## Data provided
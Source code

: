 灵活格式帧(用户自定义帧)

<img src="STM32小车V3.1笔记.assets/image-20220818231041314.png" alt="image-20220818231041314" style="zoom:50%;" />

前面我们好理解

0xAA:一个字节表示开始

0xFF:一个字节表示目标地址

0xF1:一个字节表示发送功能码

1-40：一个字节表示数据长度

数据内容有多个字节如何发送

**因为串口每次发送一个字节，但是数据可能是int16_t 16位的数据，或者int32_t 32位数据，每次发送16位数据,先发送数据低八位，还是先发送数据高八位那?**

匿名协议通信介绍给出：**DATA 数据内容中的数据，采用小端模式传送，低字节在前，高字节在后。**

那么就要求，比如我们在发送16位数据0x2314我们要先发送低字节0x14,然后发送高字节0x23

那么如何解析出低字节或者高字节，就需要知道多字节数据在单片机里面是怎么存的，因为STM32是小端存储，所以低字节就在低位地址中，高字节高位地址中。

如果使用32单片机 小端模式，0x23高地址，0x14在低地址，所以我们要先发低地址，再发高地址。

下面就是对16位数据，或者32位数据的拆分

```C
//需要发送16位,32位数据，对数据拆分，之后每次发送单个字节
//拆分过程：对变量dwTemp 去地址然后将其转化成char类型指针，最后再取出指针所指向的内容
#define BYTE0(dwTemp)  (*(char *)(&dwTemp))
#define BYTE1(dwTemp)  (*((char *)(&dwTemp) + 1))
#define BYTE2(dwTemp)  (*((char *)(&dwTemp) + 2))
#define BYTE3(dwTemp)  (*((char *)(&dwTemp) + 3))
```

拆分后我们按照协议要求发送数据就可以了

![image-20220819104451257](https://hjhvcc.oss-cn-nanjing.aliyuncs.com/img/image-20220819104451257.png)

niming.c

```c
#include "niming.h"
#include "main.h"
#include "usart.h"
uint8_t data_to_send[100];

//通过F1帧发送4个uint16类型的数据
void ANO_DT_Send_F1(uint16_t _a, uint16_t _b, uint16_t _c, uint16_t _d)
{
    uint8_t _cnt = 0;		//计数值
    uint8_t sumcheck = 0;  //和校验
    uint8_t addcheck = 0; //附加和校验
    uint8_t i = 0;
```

## Your goal
Scan the data above for the word "define" and report every line where it is found.

## Task answer
#define BYTE0(dwTemp)  (*(char *)(&dwTemp))
#define BYTE1(dwTemp)  (*((char *)(&dwTemp) + 1))
#define BYTE2(dwTemp)  (*((char *)(&dwTemp) + 2))
#define BYTE3(dwTemp)  (*((char *)(&dwTemp) + 3))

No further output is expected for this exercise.